帝国ホテルがコロナ禍で見せた従業員への“気遣い” 非常事態宣言の発令でホテルは営業縮小、従業員の自宅待機…そんななかで社長から届いたメール
パンデミックで一時は低迷した宿泊産業。しかしコロナ禍が明け、現在、ホテル業界は再び活況を迎えている。客室のほか、レストランやスパ、宴会場などを備えるホテルは、これまでも時代とともに変化し、新しい価値を提供し続けてきた。近年はインバウンドの影響により多様化も進んでいる。 今回は「サービスの最高峰」ともいえるホテルの進化と価値づくりについて、星野リゾートで旅館再生事業を経験した林田研二氏の著書『ホテルビジネス』から、一部を抜粋してお届けする。
■日本三大ホテル 日本三大ホテルとは、①帝国ホテル、②ホテルニューオータニ、③ホテルオークラ(現・The Okura Tokyo)の3つを指します。それぞれ異なる歴史と特徴を持つこれらのホテルは、日本ホテル史において重要な役割を果たしてきました。 ① 帝国ホテル 帝国ホテルは1890年、日本初の本格的なグランドホテルとして開業しました。1970年に現在の本館が建設され、1983年には帝国ホテルタワー館が開業しました。
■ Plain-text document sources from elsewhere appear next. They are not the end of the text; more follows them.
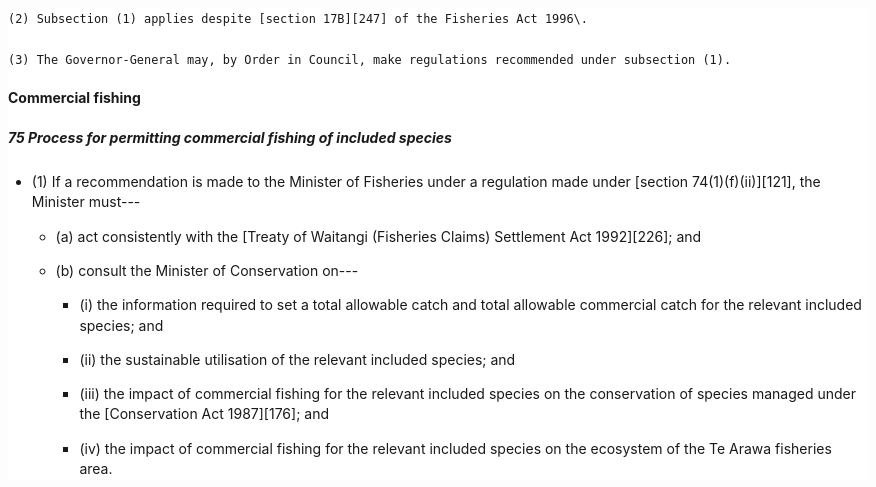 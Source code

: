     (2) Subsection (1) applies despite [section 17B][247] of the Fisheries Act 1996\.
    
    (3) The Governor-General may, by Order in Council, make regulations recommended under subsection (1).

#### Commercial fishing

##### 75 Process for permitting commercial fishing of included species
    
*   (1) If a recommendation is made to the Minister of Fisheries under a regulation made under [section 74(1)(f)(ii)][121], the Minister must---
        
    *   (a) act consistently with the [Treaty of Waitangi (Fisheries Claims) Settlement Act 1992][226]; and
    
    *   (b) consult the Minister of Conservation on---
            
        *   (i) the information required to set a total allowable catch and total allowable commercial catch for the relevant included species; and
        
        *   (ii) the sustainable utilisation of the relevant included species; and
        
        *   (iii) the impact of commercial fishing for the relevant included species on the conservation of species managed under the [Conservation Act 1987][176]; and
        
        *   (iv) the impact of commercial fishing for the relevant included species on the ecosystem of the Te Arawa fisheries area.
2022年には、未来への取り組みとして、帝国ホテル周辺の「内幸町一丁目街区」の開発を推進する10社とともに、同街区の事業構想である「TOKYO CROSS PARK構想」を発表しました。これは、都心最大級の敷地面積約6.5ヘクタール、延床面積約110万平方メートルの開発プロジェクトです。 2028年度から順次完成予定で、街区全体の完成は2037年度以降を予定しています。北地区・中地区・南地区の3つの地区で構成され、オフィスや商業施設、ホテル、住宅機能等を備えています。その開発のなかで、帝国ホテルの建て替えがどのように行われ、生まれかわるのかがとても楽しみです。
帝国ホテルといえば、キアヌ・リーブスと北野武が共演した映画『JM』のなかに印象的なシーンがあります。「東京の帝国ホテルでクリーニングしたシャツが着たいよ」――キアヌ・リーブスのこのセリフは、帝国ホテルびいきで知られる彼のアドリブだったそうです。 各国の要人や世界のセレブにも、帝国ホテルの愛好家は多くいますが、100年以上前に初めてホテルにランドリーサービスを導入したのは、帝国ホテルでした。 また、帝国ホテルといえばフランク・ロイド・ライトによる建築も有名です。フランク・ロイド・ライトは、アメリカを代表する建築家で、ル・コルビュジエ、ミース・ファン・デル・ローエとともに「近代建築の三大巨匠」と称されています。